Malgré tout, comme je suis moi, je tire quelque plaisir de ce mince plaisir de m’imaginer comme étant cet autre. Bientôt, ce lui-moi, assis sous un arbre ou une tonnelle, mangera le double de ce que je peux manger, boira le double de ce que j’oserais boire, rira le double de ce que je pourrais jamais rire. Bientôt lui, maintenant moi. Oui, pendant un instant j’ai été différent : j’ai vu, j’ai vécu en quelqu’un d’autre ce plaisir humble et humain d’exister comme un animal en manches de chemise. Grand jour, assurément, que celui qui m’a fait rêver de la sorte ! Jour sublime et tout pétri d’azur, comme mon rêve éphémère de me voir en employé de bureau plein de santé, passant je ne sais où une bien agréable soirée.

Fernando Pessoa, « 34 », Le livre de l’intranquillité (1), Christian Bourgois.

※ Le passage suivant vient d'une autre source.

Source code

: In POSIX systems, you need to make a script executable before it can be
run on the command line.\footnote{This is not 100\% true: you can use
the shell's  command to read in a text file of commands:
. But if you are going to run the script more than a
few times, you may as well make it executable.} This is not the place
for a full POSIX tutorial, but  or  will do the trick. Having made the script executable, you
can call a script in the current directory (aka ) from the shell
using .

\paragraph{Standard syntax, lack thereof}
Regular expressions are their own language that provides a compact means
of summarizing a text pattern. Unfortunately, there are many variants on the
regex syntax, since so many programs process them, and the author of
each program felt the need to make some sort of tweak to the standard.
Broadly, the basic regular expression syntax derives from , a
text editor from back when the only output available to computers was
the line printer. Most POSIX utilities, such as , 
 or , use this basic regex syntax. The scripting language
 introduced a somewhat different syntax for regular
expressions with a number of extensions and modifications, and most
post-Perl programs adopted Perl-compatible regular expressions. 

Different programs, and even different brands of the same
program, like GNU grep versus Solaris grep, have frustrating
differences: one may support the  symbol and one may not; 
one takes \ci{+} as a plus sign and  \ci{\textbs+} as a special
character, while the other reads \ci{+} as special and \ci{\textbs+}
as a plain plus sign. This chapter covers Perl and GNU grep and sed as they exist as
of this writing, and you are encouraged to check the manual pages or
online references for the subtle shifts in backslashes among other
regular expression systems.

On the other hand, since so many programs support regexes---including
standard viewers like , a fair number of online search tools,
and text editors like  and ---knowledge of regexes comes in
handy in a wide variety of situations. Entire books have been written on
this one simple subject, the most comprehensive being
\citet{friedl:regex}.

David Farreny, 10 mai 2024
ordre

Si l’on écarte l’origine mythique de la notion de monde, on s’aperçoit qu’elle procède de la longue habitude des humains d’observer la régularité de quelques phénomènes naturels tels que, par exemple, la rotation des planètes, le cycle des saisons, l’alternance du jour et de la nuit, la succession de la vie et de la mort, etc. Or non seulement la perception répétée de ces faits imprime en leur imagination la tenace illusion d’un ordre universel, mais elle les détourne de la cruelle perception du hasard qui tantôt unit les conditions pour qu’une chose existe, tantôt les désunit pour qu’elle n’existe plus ou, tantôt encore, ne les réunit pas pour qu’elle n’existe jamais. À cause du hasard, une chose est ou n’est pas. À cause du hasard, le monde est impossible. De vastes systèmes de phénomènes en interaction apparaissent sans doute dans l’univers, mais cela n’engendre ou n’implique ni équilibre ni stabilité. Puis, donc, que le hasard produit et détruit ou, aussi bien, ne produit pas, comment le définir autrement que comme la pire des causes – causarum pessima ? Mais l’hallucination cosmique est si puissante que, dès qu’un événement jugé inhabituel intervient dans l’univers, au lieu de le considérer dans sa normale contingence, les humains s’empressent d’y voir une exception qui confirme une règle ou une loi : une catastrophe, ou un miracle, relève forcément d’un pourquoi – une cause – et d’un pour quoi – une finalité. Quand un Bergson, venant au renfort de cette superstition populaire, déclare que « le désordre n’est qu’un cas particulier de l’ordre », cela témoigne bien de la force avec laquelle s’exprime le refus de constater et d’admettre le contraire : que l’ordre n’est qu’une forme accidentelle et, même, miraculeuse, du désordre. Et quand les humains, en dépit de l’évidence, s’obstinent à nier le caractère aléatoire de la régularité des phénomènes, cela trahit leur impuissance à se délivrer de l’angoisse de vivre dans le chaos. Un cosmos, tel qu’ils l’imaginent, existerait, ils ignoreraient la crainte comme l’espérance et ne s’adonneraient ni à la religion, ni à la métaphysique – ni à la politique –, expressions de leur désir malheureux de monde, ou, dirait Freud, de leur narcissisme brisé sur les épreuves de la réalité.

Frédéric Schiffter, « Le monde comme désir et comme illusion », Le philosophe sans qualités, Flammarion.